▸ DESCRIPTION OF THE TASK
The records below are made of lines; count those holding the word "onRequestClose" and give the number only.
------
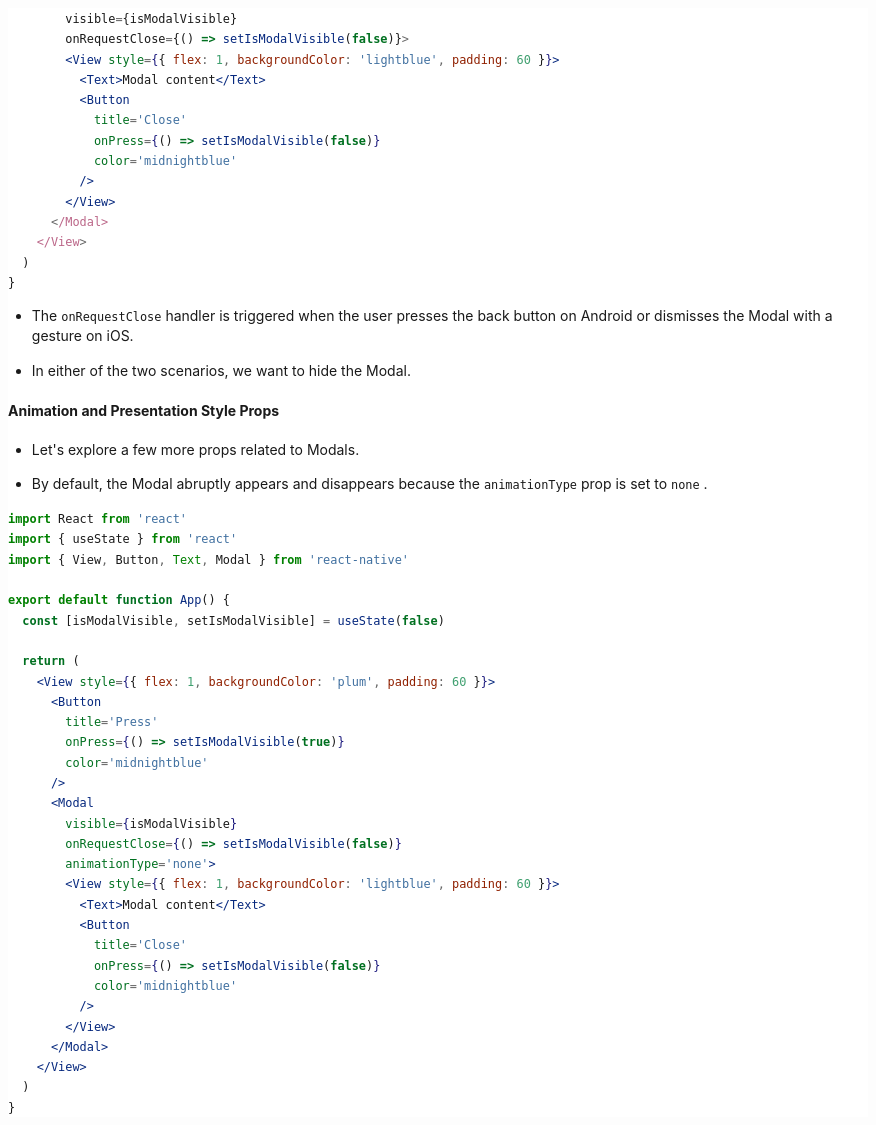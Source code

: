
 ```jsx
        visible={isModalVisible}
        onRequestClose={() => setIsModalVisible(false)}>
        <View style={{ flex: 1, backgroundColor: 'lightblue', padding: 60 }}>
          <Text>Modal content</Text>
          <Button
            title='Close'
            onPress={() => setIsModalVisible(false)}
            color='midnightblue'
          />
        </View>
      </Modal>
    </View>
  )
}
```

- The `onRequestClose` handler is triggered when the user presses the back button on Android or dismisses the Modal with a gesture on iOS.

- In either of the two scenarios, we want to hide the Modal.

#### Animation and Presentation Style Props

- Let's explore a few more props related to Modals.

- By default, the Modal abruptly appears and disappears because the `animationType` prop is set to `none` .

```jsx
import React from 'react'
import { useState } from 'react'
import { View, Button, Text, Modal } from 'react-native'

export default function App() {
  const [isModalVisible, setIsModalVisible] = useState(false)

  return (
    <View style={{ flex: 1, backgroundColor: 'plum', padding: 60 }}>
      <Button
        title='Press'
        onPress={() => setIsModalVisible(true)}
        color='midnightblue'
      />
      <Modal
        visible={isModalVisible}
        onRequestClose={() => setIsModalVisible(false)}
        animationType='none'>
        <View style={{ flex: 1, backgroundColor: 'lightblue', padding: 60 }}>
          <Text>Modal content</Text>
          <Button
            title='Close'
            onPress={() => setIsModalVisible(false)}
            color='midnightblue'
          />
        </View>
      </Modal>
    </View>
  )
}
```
------
▸ SOLVED PROBLEM
3